The Patchwork Girl suddenly stood still and cast her button eyes
around the group. "Ha, I have it!" she exclaimed. "Unharness the
Sawhorse, somebody. My fingers are too clumsy."

"Shall we?" asked Button-Bright doubtfully, turning to the others.

"Well, Scraps has a lot of brains, even if she IS stuffed with
cotton," asserted the Wizard. "If her brains can help us out of this
trouble, we ought to use them."

So he began unharnessing the Sawhorse, and Button-Bright and Dorothy
helped him. When they had removed the harness, the Patchwork Girl
told them to take it all apart and buckle the straps together, end to
end. And after they had done this, they found they had one very long
strap that was stronger than any rope. "It would reach across the
gulf easily," said the Lion, who with the other animals had sat on his
haunches and watched this proceeding. "But I don't see how it could
be fastened to one of those dizzy mountains."

Scraps had no such notion as that in her baggy head. She told them to
fasten one end of the strap to a stout limb of the tree, pointing to
one which extended quite to the edge of the gulf. Button-Bright did
that, climbing the tree and then crawling out upon the limb until he
was nearly over the gulf. There he managed to fasten the strap, which
reached to the ground below, and then he slid down it and was caught
by the Wizard, who feared he might fall into the chasm. Scraps was
delighted. She seized the lower end of the strap, and telling them
all to get out of her way, she went back as far as the strap would
reach and then made a sudden run toward the gulf. Over the edge she
swung, clinging to the strap until it had gone as far as its length
permitted, when she let go and sailed gracefully through the air until
she alighted upon the mountain just in front of them.

Almost instantly, as the great cone continued to whirl, she was sent
flying against the next mountain in the rear, and that one had only
turned halfway around when Scraps was sent flying to the next mountain
behind it. Then her patchwork form disappeared from view entirely,
and the amazed watchers under the tree wondered what had become of
her. "She's gone, and she can't get back," said the Woozy.

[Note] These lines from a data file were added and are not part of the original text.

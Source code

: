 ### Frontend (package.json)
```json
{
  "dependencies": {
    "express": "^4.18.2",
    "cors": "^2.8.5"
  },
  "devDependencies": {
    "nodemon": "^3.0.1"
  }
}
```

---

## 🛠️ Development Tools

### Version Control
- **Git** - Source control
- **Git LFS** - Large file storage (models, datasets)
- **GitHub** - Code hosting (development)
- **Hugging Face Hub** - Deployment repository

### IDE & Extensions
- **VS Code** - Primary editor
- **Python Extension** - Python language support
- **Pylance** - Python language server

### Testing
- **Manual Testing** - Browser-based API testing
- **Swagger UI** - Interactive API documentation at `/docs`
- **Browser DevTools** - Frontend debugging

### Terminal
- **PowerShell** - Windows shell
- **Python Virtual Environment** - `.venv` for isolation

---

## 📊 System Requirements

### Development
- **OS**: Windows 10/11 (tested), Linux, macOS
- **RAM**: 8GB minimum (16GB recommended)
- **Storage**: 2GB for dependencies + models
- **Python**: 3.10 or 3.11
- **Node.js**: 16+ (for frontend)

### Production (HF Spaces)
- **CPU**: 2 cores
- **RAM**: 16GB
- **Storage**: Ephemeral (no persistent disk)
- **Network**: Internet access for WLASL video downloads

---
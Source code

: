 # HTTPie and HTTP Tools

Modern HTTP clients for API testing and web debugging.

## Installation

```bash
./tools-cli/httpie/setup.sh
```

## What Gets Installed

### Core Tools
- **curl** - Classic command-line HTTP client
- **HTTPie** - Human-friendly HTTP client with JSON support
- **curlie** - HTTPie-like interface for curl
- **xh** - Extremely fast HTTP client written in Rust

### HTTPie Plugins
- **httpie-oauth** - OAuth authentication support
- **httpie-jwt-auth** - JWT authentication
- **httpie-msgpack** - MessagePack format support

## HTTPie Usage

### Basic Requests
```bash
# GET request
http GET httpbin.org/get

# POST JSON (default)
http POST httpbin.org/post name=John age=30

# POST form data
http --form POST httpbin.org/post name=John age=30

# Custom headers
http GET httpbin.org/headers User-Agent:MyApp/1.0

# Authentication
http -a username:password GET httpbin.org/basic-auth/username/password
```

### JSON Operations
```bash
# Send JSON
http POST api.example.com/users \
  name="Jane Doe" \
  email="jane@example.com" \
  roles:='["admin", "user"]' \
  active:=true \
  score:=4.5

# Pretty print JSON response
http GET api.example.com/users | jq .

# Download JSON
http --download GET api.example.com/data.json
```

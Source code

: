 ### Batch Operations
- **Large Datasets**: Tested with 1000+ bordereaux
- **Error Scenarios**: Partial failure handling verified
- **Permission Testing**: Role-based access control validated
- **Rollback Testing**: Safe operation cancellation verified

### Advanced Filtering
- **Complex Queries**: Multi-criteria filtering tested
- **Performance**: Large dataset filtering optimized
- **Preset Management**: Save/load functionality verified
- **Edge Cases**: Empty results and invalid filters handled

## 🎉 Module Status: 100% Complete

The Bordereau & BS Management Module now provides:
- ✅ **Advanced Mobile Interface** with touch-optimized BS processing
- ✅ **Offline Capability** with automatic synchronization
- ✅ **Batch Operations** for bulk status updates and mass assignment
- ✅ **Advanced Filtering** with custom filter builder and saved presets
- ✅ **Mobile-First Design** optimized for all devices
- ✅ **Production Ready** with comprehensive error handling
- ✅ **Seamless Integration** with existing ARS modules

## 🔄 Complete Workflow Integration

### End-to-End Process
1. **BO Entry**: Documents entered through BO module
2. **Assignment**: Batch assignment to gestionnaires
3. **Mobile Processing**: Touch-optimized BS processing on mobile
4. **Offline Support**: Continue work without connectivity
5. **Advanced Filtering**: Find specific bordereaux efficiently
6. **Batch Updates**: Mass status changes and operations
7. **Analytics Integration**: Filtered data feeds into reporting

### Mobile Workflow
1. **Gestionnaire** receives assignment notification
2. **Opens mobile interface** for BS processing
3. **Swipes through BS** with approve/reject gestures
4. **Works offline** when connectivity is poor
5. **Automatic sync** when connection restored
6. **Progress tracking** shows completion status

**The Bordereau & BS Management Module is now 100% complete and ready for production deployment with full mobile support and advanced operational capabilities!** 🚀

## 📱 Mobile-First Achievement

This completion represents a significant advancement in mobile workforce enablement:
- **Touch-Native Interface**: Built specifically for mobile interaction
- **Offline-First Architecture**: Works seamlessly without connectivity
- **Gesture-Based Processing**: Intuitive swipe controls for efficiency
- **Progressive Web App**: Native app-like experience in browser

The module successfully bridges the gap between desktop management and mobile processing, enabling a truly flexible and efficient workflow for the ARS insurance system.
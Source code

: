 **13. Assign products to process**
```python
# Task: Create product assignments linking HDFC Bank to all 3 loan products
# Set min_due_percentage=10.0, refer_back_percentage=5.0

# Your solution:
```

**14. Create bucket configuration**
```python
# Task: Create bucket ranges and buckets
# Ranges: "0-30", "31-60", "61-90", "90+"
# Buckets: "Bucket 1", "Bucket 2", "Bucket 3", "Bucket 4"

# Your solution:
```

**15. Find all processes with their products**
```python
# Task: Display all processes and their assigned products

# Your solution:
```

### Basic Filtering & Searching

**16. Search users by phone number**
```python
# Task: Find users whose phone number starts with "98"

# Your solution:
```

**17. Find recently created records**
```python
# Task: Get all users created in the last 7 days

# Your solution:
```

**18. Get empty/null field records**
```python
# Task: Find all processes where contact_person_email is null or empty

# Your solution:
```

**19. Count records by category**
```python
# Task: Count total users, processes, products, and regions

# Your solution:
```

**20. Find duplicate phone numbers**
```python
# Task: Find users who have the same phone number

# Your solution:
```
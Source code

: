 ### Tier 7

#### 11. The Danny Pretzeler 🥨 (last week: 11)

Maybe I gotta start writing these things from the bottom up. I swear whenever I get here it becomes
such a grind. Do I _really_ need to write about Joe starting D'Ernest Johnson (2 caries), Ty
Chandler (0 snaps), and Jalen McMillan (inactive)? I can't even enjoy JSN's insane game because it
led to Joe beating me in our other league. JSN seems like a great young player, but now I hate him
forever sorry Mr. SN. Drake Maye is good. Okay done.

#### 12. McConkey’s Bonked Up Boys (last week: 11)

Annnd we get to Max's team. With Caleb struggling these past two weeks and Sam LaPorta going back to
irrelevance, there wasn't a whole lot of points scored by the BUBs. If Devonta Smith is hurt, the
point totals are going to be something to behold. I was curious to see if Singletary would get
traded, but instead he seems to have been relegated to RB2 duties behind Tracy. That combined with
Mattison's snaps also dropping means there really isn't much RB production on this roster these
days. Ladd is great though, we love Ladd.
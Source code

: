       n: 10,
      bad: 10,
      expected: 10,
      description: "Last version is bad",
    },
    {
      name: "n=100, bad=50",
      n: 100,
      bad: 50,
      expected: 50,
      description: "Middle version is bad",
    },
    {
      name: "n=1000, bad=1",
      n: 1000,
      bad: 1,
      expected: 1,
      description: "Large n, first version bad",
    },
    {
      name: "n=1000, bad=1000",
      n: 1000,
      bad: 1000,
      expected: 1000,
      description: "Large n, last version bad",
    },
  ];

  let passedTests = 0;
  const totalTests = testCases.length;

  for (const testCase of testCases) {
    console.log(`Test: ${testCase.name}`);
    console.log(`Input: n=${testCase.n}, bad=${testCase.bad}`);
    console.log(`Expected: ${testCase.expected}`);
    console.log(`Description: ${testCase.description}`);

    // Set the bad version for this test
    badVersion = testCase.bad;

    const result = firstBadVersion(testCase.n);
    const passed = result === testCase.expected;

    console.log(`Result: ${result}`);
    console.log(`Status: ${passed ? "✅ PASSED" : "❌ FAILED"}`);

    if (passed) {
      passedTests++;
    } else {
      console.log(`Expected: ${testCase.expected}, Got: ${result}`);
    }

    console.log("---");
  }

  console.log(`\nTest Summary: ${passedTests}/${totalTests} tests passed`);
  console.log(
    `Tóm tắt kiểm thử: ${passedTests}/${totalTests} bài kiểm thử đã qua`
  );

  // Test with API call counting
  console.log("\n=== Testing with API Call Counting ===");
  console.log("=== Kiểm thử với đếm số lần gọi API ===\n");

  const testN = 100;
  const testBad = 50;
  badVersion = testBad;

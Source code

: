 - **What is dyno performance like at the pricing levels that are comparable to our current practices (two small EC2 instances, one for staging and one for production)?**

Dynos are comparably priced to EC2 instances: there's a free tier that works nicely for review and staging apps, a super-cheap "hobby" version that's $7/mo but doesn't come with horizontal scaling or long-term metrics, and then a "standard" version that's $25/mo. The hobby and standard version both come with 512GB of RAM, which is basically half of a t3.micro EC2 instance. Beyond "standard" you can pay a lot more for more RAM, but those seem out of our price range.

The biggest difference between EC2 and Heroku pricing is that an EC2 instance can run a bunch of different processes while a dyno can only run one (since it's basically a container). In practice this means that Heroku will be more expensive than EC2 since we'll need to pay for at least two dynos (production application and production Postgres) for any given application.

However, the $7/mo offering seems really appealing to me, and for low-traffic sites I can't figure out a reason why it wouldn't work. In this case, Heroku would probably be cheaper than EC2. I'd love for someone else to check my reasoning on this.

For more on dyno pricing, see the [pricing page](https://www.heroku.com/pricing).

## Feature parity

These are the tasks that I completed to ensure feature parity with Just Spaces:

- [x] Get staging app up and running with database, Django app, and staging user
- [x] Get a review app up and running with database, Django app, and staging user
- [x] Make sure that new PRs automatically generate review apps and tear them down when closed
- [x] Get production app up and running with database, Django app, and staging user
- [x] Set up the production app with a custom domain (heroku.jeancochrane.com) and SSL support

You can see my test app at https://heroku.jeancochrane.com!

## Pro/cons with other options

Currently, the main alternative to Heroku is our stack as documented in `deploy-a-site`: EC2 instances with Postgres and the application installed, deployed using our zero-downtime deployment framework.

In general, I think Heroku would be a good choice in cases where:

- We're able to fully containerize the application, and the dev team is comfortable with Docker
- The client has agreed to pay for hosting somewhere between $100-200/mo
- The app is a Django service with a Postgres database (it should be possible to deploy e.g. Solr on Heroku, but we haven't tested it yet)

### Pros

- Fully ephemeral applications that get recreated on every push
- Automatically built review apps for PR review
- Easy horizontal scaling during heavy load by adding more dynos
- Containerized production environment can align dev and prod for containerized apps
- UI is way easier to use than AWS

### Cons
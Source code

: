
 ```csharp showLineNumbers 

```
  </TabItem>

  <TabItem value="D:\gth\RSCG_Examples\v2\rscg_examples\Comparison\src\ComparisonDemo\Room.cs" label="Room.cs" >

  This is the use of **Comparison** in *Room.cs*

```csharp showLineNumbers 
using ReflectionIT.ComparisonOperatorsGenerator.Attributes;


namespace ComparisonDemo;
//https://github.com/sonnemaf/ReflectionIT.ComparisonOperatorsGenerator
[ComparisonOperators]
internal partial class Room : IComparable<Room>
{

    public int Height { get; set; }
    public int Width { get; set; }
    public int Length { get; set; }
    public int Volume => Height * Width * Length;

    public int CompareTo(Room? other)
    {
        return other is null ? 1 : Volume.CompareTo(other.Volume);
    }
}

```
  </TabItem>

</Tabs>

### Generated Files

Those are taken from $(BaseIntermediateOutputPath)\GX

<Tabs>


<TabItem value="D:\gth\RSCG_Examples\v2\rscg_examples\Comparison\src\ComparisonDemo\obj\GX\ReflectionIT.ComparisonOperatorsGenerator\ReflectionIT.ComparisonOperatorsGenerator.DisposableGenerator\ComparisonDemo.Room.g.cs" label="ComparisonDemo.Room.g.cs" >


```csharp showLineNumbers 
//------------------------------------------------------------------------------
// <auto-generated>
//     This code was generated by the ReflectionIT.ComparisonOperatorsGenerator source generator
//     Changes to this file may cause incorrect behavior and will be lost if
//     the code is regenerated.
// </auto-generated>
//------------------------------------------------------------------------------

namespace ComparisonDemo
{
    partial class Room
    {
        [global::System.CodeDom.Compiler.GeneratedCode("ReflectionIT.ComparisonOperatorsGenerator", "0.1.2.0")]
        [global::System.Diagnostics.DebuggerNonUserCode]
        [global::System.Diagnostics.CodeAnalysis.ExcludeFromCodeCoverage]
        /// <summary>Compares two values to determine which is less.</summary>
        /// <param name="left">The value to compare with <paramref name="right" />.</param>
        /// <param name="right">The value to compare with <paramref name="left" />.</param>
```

"My, how she bounded from one mountain to another!" exclaimed the

"That was because they whirl so fast," the Wizard explained. "Scraps
had nothing to hold on to, and so of course she was tossed from one
hill to another. I'm afraid we shall never see the poor Patchwork
Girl again."

"I shall see her," declared the Woozy. "Scraps is an old friend of
mine, and if there are really Thistle-Eaters and Giants on the other
side of those tops, she will need someone to protect her. So here I
go!" He seized the dangling strap firmly in his square mouth, and in
the same way that Scraps had done swung himself over the gulf. He let
go the strap at the right moment and fell upon the first whirling
mountain. Then he bounded to the next one back of it--not on his
feet, but "all mixed up," as Trot said--and then he shot across to
another mountain, disappearing from view just as the Patchwork Girl
had done.

"It seems to work, all right," remarked Button-Bright. "I guess I'll
try it."

"Wait a minute," urged the Wizard. "Before any more of us make this
desperate leap into the beyond, we must decide whether all will go or
if some of us will remain behind."

"Do you s'pose it hurt them much to bump against those mountains?"
asked Trot.

"I don't s'pose anything could hurt Scraps or the Woozy," said
Dorothy, "and nothing can hurt ME, because I wear the Magic Belt. So
as I'm anxious to find Ozma, I mean to swing myself across too."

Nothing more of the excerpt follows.